Dinul Islam yang diemban oleh Rasululloh tidaklah melarang suatu amalan kecuali agar agama pemeluknya (Islam) terjaga dari kerusakan. Tidak luput pula, perkara jampi-jampi yang berkaitan dengan tauhid seorang muslim.
Oleh karena itu Rosulullah di dalam riwayat yang telah lalu melarang jampi-jampi kalau ada unsur kesyirikan di dalamnya. Misalnya : Seseorang membaca jampi-jampi “Wahai Sayyidina Muhammad (dalam keadaan beliau telah wafat) sembuhkanlah dia dari sakitnya.” Atau “Dengan barokah nabi-Mu Ya Allah, berikan dia anak!” Dan seperti itu.
Adapun jampi-jampi atau dengan istilah lain “ruqyah” maka diperbolehkan selama tidak ada unsur kesyirikan di dalamnya. Dasar pembolehannya adalah ucapan nabi yang diriwayatkan oleh Al Imam Muslim di dalam Shahihnya :
لاَبَأْسَ بِالرُّقَى مَا لَمْ تَكُنْ شِرْكًا “Tidak mengapa menggunakan ruqyah selama tidak ada unsur kesyirikan.”
Riwayat-riwayat yang shahihah lainnya menunjukkan bolehnya perkara tersebut. Contoh ruqyah yang diperbolehkan adalah ruqyah dengan membaca Al Qur’an agar disembuhkan dari penyakit, ataupun lafazh-lafazh lain yang dibolehkan dalam syariat. Asy Syaikh Abdul Aziz bin Baaz rahimahullah berkata : “Demikianlah jampi-jampi, diharamkan bila tidak jelas (tidak dimengerti maknanya), adapun bila dimengerti maknanya, tidak terdapat padanya kesyirikan, dan tidak menyelisihi syariat Islam maka tidak mengapa. Karena Nabi pernah meruqyah (membacakan jampi-jampi) dan diruqyah (dibacakan pada beliau jampi-jampi), beliau bersabda :
لاَبَأْسَ بِالرُّقَى مَا لَمْ تَكُنْ شِرْكًا “Tidak mengapa menggunakan ruqyah selama tidak ada unsur kesyirikan.” (H.R. Muslim)(Majallatul Buhuts Al Islamiyyah edisi 4, hal. 162)

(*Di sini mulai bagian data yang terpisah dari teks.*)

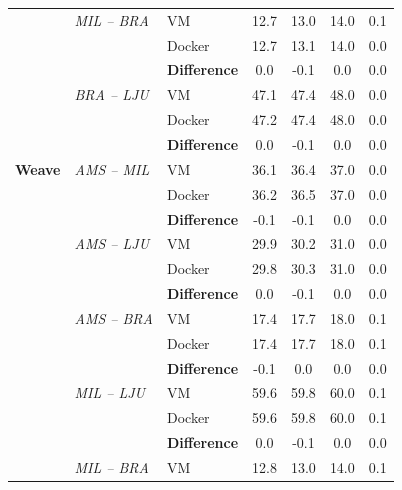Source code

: \begin{appendices}
\begin{longtable}{@{\extracolsep{\fill}}lllcccc@{}}
 & \textit{MIL – BRA} & {\color[HTML]{333333} VM} & 12.7 & 13.0 & 14.0 & 0.1 \\
 &  & {\color[HTML]{333333} Docker} & 12.7 & 13.1 & 14.0 & 0.0 \\ \cmidrule(l){3-7} 
 &  & {\color[HTML]{333333} \textbf{Difference}} & 0.0 & {\color[HTML]{CB0000} -0.1} & 0.0 & 0.0 \\ \cmidrule(l){2-7} 
 & \textit{BRA – LJU} & {\color[HTML]{333333} VM} & 47.1 & 47.4 & 48.0 & 0.0 \\
 &  & {\color[HTML]{333333} Docker} & 47.2 & 47.4 & 48.0 & 0.0 \\ \cmidrule(l){3-7} 
 &  & {\color[HTML]{333333} \textbf{Difference}} & 0.0 & {\color[HTML]{CB0000} -0.1} & 0.0 & 0.0 \\ \midrule
\textbf{Weave} & \textit{AMS – MIL} & {\color[HTML]{333333} VM} & 36.1 & 36.4 & 37.0 & 0.0 \\
 &  & {\color[HTML]{333333} Docker} & 36.2 & 36.5 & 37.0 & 0.0 \\ \cmidrule(l){3-7} 
 &  & {\color[HTML]{333333} \textbf{Difference}} & {\color[HTML]{CB0000} -0.1} & {\color[HTML]{CB0000} -0.1} & 0.0 & 0.0 \\ \cmidrule(l){2-7} 
 & \textit{AMS – LJU} & {\color[HTML]{333333} VM} & 29.9 & 30.2 & 31.0 & 0.0 \\
 &  & {\color[HTML]{333333} Docker} & 29.8 & 30.3 & 31.0 & 0.0 \\ \cmidrule(l){3-7} 
 &  & {\color[HTML]{333333} \textbf{Difference}} & 0.0 & {\color[HTML]{CB0000} -0.1} & 0.0 & 0.0 \\ \cmidrule(l){2-7} 
 & \textit{AMS – BRA} & {\color[HTML]{333333} VM} & 17.4 & 17.7 & 18.0 & 0.1 \\
 & \textit{} & {\color[HTML]{333333} Docker} & 17.4 & 17.7 & 18.0 & 0.1 \\ \cmidrule(l){3-7} 
 & \textit{} & {\color[HTML]{333333} \textbf{Difference}} & {\color[HTML]{CB0000} -0.1} & 0.0 & 0.0 & 0.0 \\ \cmidrule(l){2-7} 
 & \textit{MIL – LJU} & {\color[HTML]{333333} VM} & 59.6 & 59.8 & 60.0 & 0.1 \\
 & \textit{} & {\color[HTML]{333333} Docker} & 59.6 & 59.8 & 60.0 & 0.1 \\ \cmidrule(l){3-7} 
 & \textit{} & {\color[HTML]{333333} \textbf{Difference}} & 0.0 & {\color[HTML]{CB0000} -0.1} & 0.0 & 0.0 \\ \cmidrule(l){2-7} 
 & \textit{MIL – BRA} & {\color[HTML]{333333} VM} & 12.8 & 13.0 & 14.0 & 0.1 \\

\end{longtable}
\end{appendices}
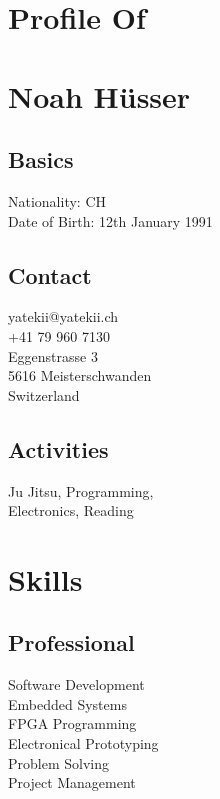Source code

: \documentclass[]{resume}
\begin{document}

\begin{facts}
\section{Profile Of}
\section{Noah Hüsser}
\sectionsep

\subsection{Basics}
Nationality: CH\\
Date of Birth: 12th January 1991
\sectionsep

\subsection{Contact}
yatekii@yatekii.ch\\
+41 79 960 7130\\
\sectionsep
Eggenstrasse 3\\
5616 Meisterschwanden\\
Switzerland
\sectionsep

\subsection{Activities}
Ju Jitsu, Programming,\\
Electronics, Reading
\sectionsep


\section{Skills}

\subsection{Professional}
Software Development\\
Embedded Systems\\
FPGA Programming\\
Electronical Prototyping\\
Problem Solving\\
Project Management
\sectionsep


\end{facts}
\end{document}
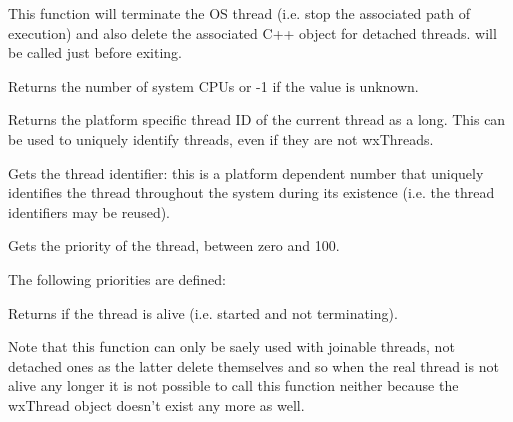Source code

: This function will terminate the OS thread (i.e. stop the associated path of
execution) and also delete the associated C++ object for detached threads.
 will be called just before exiting.


\label{wxthreadgetcpucount}


Returns the number of system CPUs or -1 if the value is unknown.




\label{wxthreadgetcurrentid}


Returns the platform specific thread ID of the current thread as a
long.  This can be used to uniquely identify threads, even if they are
not wxThreads.


\label{wxthreadgetid}


Gets the thread identifier: this is a platform dependent number that uniquely identifies the
thread throughout the system during its existence (i.e. the thread identifiers may be reused).


\label{wxthreadgetpriority}


Gets the priority of the thread, between zero and 100.

The following priorities are defined:

\twocolwidtha{7cm}
\begin{twocollist}\itemsep=0pt
\end{twocollist}


\label{wxthreadisalive}


Returns \true if the thread is alive (i.e. started and not terminating).

Note that this function can only be saely used with joinable threads, not
detached ones as the latter delete themselves and so when the real thread is
not alive any longer it is not possible to call this function neither because
the wxThread object doesn't exist any more as well.


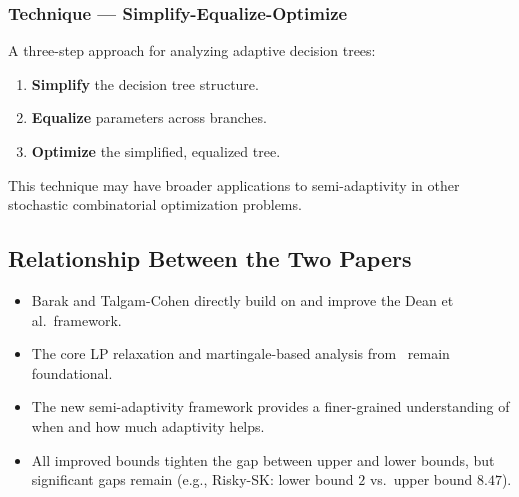 \subsubsection{Technique --- Simplify-Equalize-Optimize}

A three-step approach for analyzing adaptive decision trees:
\begin{enumerate}
    \item \textbf{Simplify} the decision tree structure.
    \item \textbf{Equalize} parameters across branches.
    \item \textbf{Optimize} the simplified, equalized tree.
\end{enumerate}
This technique may have broader applications to semi-adaptivity in other stochastic combinatorial optimization problems.

\subsection{Relationship Between the Two Papers}

\begin{itemize}
    \item Barak and Talgam-Cohen directly build on and improve the Dean et al.\ framework.
    \item The core LP relaxation and martingale-based analysis from~\cite{DeanGoemansVondrak2008} remain foundational.
    \item The new semi-adaptivity framework provides a finer-grained understanding of when and how much adaptivity helps.
    \item All improved bounds tighten the gap between upper and lower bounds, but significant gaps remain (e.g., Risky-SK: lower bound $2$ vs.\ upper bound $8.47$).
\end{itemize}
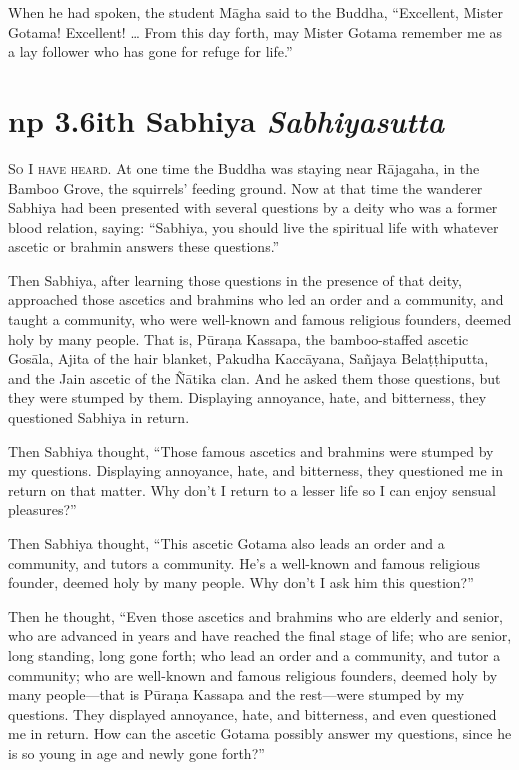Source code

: \documentclass[12pt,openany]{book}%
\newcommand*{\suttatitleacronym}[1]{\smaller[2]{#1}\vspace*{.3em}}
\newcommand*{\suttatitletranslation}[1]{\linebreak{#1}}
\newcommand*{\suttatitleroot}[1]{\linebreak\smaller[2]\itshape{#1}}
\newcommand*{\tocacronym}[1]{\hspace*{-3.3em}{#1}\quad}
\newcommand*{\toctranslation}[1]{#1}
\newcommand*{\tocroot}[1]{(\textit{#1})}
\newcommand*{\scevam}[1]{\textsc{#1}}
\begin{document}
When he had spoken, the student \textsanskrit{Māgha} said to the Buddha, “Excellent, Mister Gotama! Excellent! … From this day forth, may Mister Gotama remember me as a lay follower who has gone for refuge for life.” 

%
\section*{{\suttatitleacronym Snp 3.6}{\suttatitletranslation With Sabhiya }{\suttatitleroot Sabhiyasutta}}
\addcontentsline{toc}{section}{\tocacronym{Snp 3.6} \toctranslation{With Sabhiya } \tocroot{Sabhiyasutta}}

\scevam{So I have heard. }At one time the Buddha was staying near \textsanskrit{Rājagaha}, in the Bamboo Grove, the squirrels’ feeding ground. Now at that time the wanderer Sabhiya had been presented with several questions by a deity who was a former blood relation, saying: “Sabhiya, you should live the spiritual life with whatever ascetic or brahmin answers these questions.” 

Then Sabhiya, after learning those questions in the presence of that deity, approached those ascetics and brahmins who led an order and a community, and taught a community, who were well-known and famous religious founders, deemed holy by many people. That is, \textsanskrit{Pūraṇa} Kassapa, the bamboo-staffed ascetic \textsanskrit{Gosāla}, Ajita of the hair blanket, Pakudha \textsanskrit{Kaccāyana}, \textsanskrit{Sañjaya} \textsanskrit{Belaṭṭhiputta}, and the Jain ascetic of the \textsanskrit{Ñātika} clan. And he asked them those questions, but they were stumped by them. Displaying annoyance, hate, and bitterness, they questioned Sabhiya in return. 

Then Sabhiya thought, “Those famous ascetics and brahmins were stumped by my questions. Displaying annoyance, hate, and bitterness, they questioned me in return on that matter. Why don’t I return to a lesser life so I can enjoy sensual pleasures?” 

Then Sabhiya thought, “This ascetic Gotama also leads an order and a community, and tutors a community. He’s a well-known and famous religious founder, deemed holy by many people. Why don’t I ask him this question?” 

Then he thought, “Even those ascetics and brahmins who are elderly and senior, who are advanced in years and have reached the final stage of life; who are senior, long standing, long gone forth; who lead an order and a community, and tutor a community; who are well-known and famous religious founders, deemed holy by many people—that is \textsanskrit{Pūraṇa} Kassapa and the rest—were stumped by my questions. They displayed annoyance, hate, and bitterness, and even questioned me in return. How can the ascetic Gotama possibly answer my questions, since he is so young in age and newly gone forth?” 
\end{document}
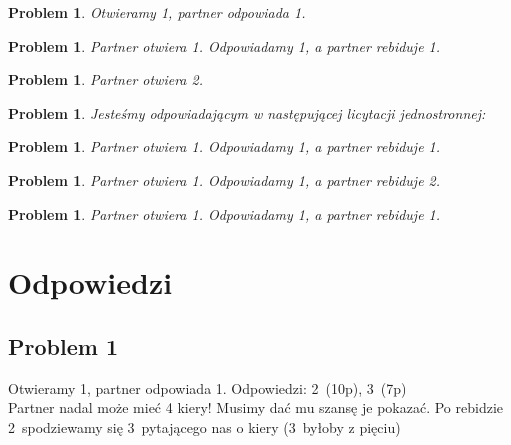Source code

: \documentclass[12pt, a4paper]{article}
\newtheorem{problem}[table]{Problem}
\begin{document}
\begin{problem}
    Otwieramy \emph{1\spades}, partner odpowiada \emph{1\nt}.
\end{problem}


\begin{problem}
    Partner otwiera \emph{1\diams}. Odpowiadamy \emph{1\hearts}, a partner rebiduje \emph{1\spades}.
\end{problem}


\begin{problem}
    Partner otwiera \emph{2\nt}.
\end{problem}


\begin{problem}
    Jesteśmy odpowiadającym w następującej licytacji jednostronnej:
\end{problem}
\begin{center}
\end{center}


\begin{problem}
    Partner otwiera \emph{1\hearts}. Odpowiadamy \emph{1\spades}, a partner rebiduje \emph{1\nt}.
\end{problem}


\begin{problem}
    Partner otwiera \emph{1\diams}. Odpowiadamy \emph{1\spades}, a partner rebiduje \emph{2\nt}.
\end{problem}


\begin{problem}
    Partner otwiera \emph{1\diams}. Odpowiadamy \emph{1\hearts}, a partner rebiduje \emph{1\spades}.
\end{problem}


\pagebreak

\section*{Odpowiedzi}
\subsection*{Problem 1}
Otwieramy 1\spades, partner odpowiada 1\nt.
Odpowiedzi: 2\nt\ (10p), 3\hearts\ (7p) \\
Partner nadal może mieć 4 kiery! Musimy dać mu szansę je pokazać. Po rebidzie 2\nt\ spodziewamy się
3\clubs\ pytającego nas o kiery (3\hearts\ byłoby z pięciu)
\end{document}
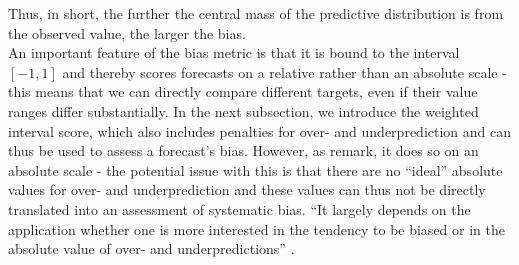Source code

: Thus, in short, the further the central mass of the predictive distribution is from the observed value, the larger the bias.\\
An important feature of the bias metric is that it is bound to the interval $[-1,1]$ and thereby scores forecasts on a relative rather than an absolute scale - this means that we can directly compare different targets, even if their value ranges differ substantially.
In the next subsection, we introduce the weighted interval score, which also includes penalties for over- and underprediction and can thus be used to assess a forecast's bias. However, as \citep{bosse_evaluating_2022} remark, it does so on an absolute scale - the potential issue with this is that there are no ``ideal'' absolute values for over- and underprediction and these values can thus not be directly translated into an assessment of systematic bias.
``It largely depends on the application whether one is more interested in the tendency to be biased or in the absolute value of over- and underpredictions'' \citep{bosse_evaluating_2022}.
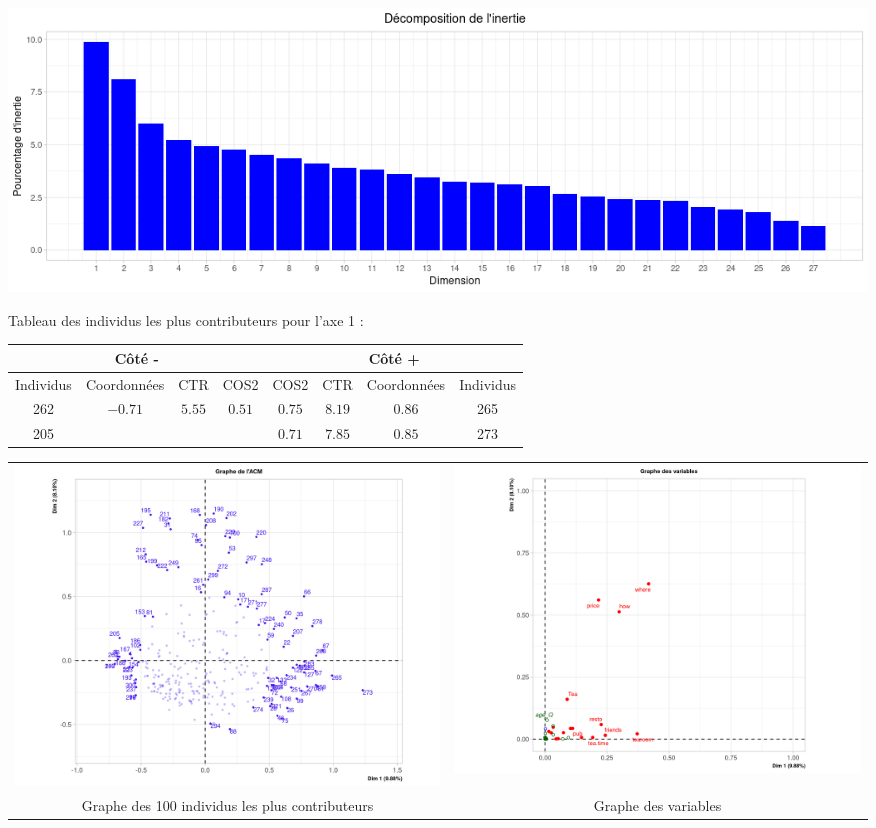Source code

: \documentclass{article}
\begin{document}
\begin{enumerate}
\begin{enumerate}
\begin{center} \includegraphics[width=\linewidth]{image/vp.png}\end{center}	                      
	
	Tableau des individus les plus contributeurs pour l'axe 1 : 
	
	\begin{center}
\begin{tabular}{|c|c|c|c||c|c|c|c|}
\multicolumn{4}{c}{Côté -} & \multicolumn{4}{c}{Côté +}\\
\hline 
Individus & Coordonnées & CTR & COS2 & COS2 & CTR & Coordonnées & Individus \\ 
\hline 
262 & $-0.71$ & $5.55$ & $0.51$ & $0.75$ & $8.19$ & $0.86$ & 265  \\ 
\hline 
205 &  &  &  & $0.71$ & $7.85$ & $0.85$ & 273\\  
\hline 
\end{tabular} 
\end{center}

\begin{center}
\begin{tabular}{cc}
\includegraphics[width=0.48\linewidth]{image/indiv_100} &  \includegraphics[width=0.48\linewidth]{image/variables} \\
Graphe des 100 individus les plus contributeurs & Graphe des variables 
\end{tabular} 
\end{center}




\end{enumerate}
\end{enumerate}
\end{document}
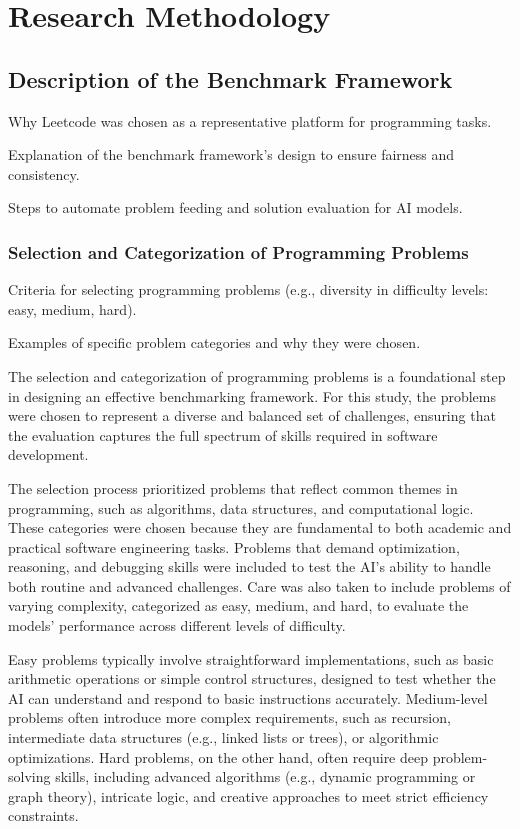 
\section{Research Methodology}

\subsection{Description of the Benchmark Framework}

Why Leetcode was chosen as a representative platform for programming tasks.

Explanation of the benchmark framework's design to ensure fairness and consistency.

Steps to automate problem feeding and solution evaluation for AI models.

\subsubsection{Selection and Categorization of Programming Problems}

Criteria for selecting programming problems (e.g., diversity in difficulty levels: easy, medium, hard).

Examples of specific problem categories and why they were chosen.



The selection and categorization of programming problems is a foundational step in designing an effective benchmarking framework. For this study, the problems were chosen to represent a diverse and balanced set of challenges, ensuring that the evaluation captures the full spectrum of skills required in software development.

The selection process prioritized problems that reflect common themes in programming, such as algorithms, data structures, and computational logic. These categories were chosen because they are fundamental to both academic and practical software engineering tasks. Problems that demand optimization, reasoning, and debugging skills were included to test the AI's ability to handle both routine and advanced challenges. Care was also taken to include problems of varying complexity, categorized as easy, medium, and hard, to evaluate the models’ performance across different levels of difficulty.

Easy problems typically involve straightforward implementations, such as basic arithmetic operations or simple control structures, designed to test whether the AI can understand and respond to basic instructions accurately. Medium-level problems often introduce more complex requirements, such as recursion, intermediate data structures (e.g., linked lists or trees), or algorithmic optimizations. Hard problems, on the other hand, often require deep problem-solving skills, including advanced algorithms (e.g., dynamic programming or graph theory), intricate logic, and creative approaches to meet strict efficiency constraints.

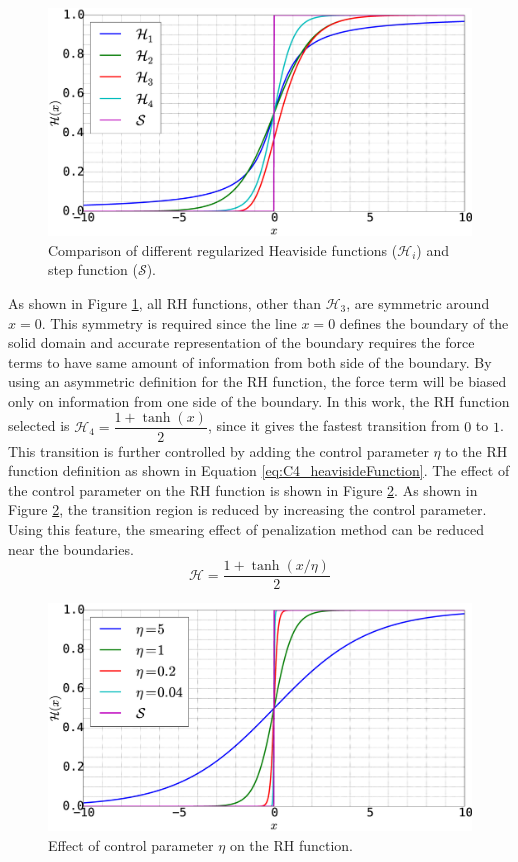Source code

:\begin{figure}[H]
    \centering
    \includegraphics[width=12.00cm]{Chapter_4/figure/heaviside_function_example.eps}
    \caption{Comparison of different regularized Heaviside functions ($\mathcal{H}_i$) and step function ($\mathcal{S}$).}
    \label{fig:C4_heavisideFunctionExample}
\end{figure}
%
As shown in Figure \ref{fig:C4_heavisideFunctionExample}, all RH functions, other than $\mathcal{H}_3$, are symmetric around $x = 0$. This symmetry is required since the line $x = 0$ defines the boundary of the solid domain and accurate representation of the boundary requires the force terms to have same amount of information from both side of the boundary. By using an asymmetric definition for the RH function, the force term will be biased only on information from one side of the boundary. In this work, the RH function selected is $\mathcal{H}_4 = \dfrac{1 + \tanh(x)}{2}$, since it gives the fastest transition from $0$ to $1$. This transition is further controlled by adding the control parameter $\eta$ to the RH function definition as shown in Equation \eqref{eq:C4_heavisideFunction}. The effect of the control parameter on the RH function is shown in Figure \ref{fig:C4_heavisideFunctionWithControlParamter}. As shown in Figure \ref{fig:C4_heavisideFunctionWithControlParamter}, the transition region is reduced by increasing the control parameter. Using this feature, the smearing effect of penalization method can be reduced near the boundaries.
%
\begin{equation}\label{eq:C4_heavisideFunction}
    \mathcal{H} = \frac{1 + \tanh(x / \eta)}{2}
\end{equation}
%
%
\begin{figure}[H]
    \centering
    \includegraphics[width=12.00cm]{Chapter_4/figure/heaviside_function_with_control.eps}
    \caption{Effect of control parameter $\eta$ on the RH function.}
    \label{fig:C4_heavisideFunctionWithControlParamter}
\end{figure}
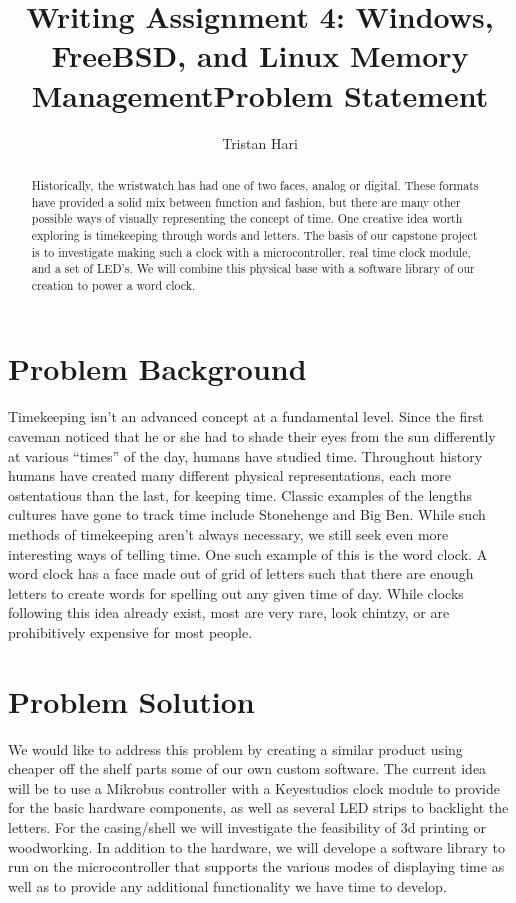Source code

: \documentclass[10pt,draftclsnofoot,onecolumn]{IEEEtran}
\begin{document}
\title{Writing Assignment 4: Windows, FreeBSD, and Linux Memory Management}
\author{Tristan Hari}
\maketitle
\begin{abstract}
Historically, the wristwatch has had one of two faces, analog or digital. These
formats have provided a solid mix between function and fashion, but there are
many other possible ways of visually representing the concept of time. One
creative idea worth exploring is timekeeping through words and letters. The
basis of our capstone project is to investigate making such a clock with a
microcontroller, real time clock module, and a set of LED’s. We will combine
this physical base with a software library of our creation to power a word clock.
\end{abstract}
\IEEEpeerreviewmaketitle

\newpage
{}

\title{Problem Statement}
\section{Problem Background}
Timekeeping isn’t an advanced concept at a fundamental level. Since the first
caveman noticed that he or she had to shade their eyes from the sun differently
at various “times” of the day, humans have studied time. Throughout history
humans have created many different physical representations, each more
ostentatious than the last, for keeping time. Classic examples of the lengths
cultures have gone to track time include Stonehenge and Big Ben. While such
methods of timekeeping aren’t always necessary, we still seek even more
interesting ways of telling time. One such example of this is the word clock. A
word clock has a face made out of grid of letters such that there are enough
letters to create words for spelling out any given time of day. While clocks
following this idea already exist, most are very rare, look chintzy, or are
prohibitively expensive for most people.

\section{Problem Solution}
We would like to address this problem by creating a similar product using
cheaper off the shelf parts some of our own custom software. The current idea
will be to use a Mikrobus controller with a Keyestudios clock module to provide
for the basic hardware components, as well as several LED strips to backlight
the letters. For the casing/shell we will investigate the feasibility of 3d
printing or woodworking. In addition to the hardware, we will develope a
software library to run on the microcontroller that supports the various modes
of displaying time as well as to provide any additional functionality we have
time to develop.
\end{document}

Namun para pembaca, penting bagi kita untuk menjaga keyakinan dalam membaca ruqyah yang diperbolehkan itu. Yaitu keyakinan bahwa ruqyah itu hanya sebagai perantara dan sebab yang menjauhkan seseorang dari mudharat dengan izin Allah Ta’ala. Ruqyah tersebut tidak mampu dengan sendirinya menjaga dari mudharat.
Al Imam As Suyuthi berkata : “Para ulama telah bersepakat atas bolehnya jampi-jampi di saat terpenuhi tiga syarat :
1. Dari firman Allah atau Nama-Nama dan Sifat-Sifat Nya.
2. Dengan berbahasa Arab dan dimengerti maknanya.
3. Dengan keyakinan bahwa jampi-jampi itu tidak berpengaruh dengan sendirinya, akan tetapi dengan takdir dari Allah Ta’ala.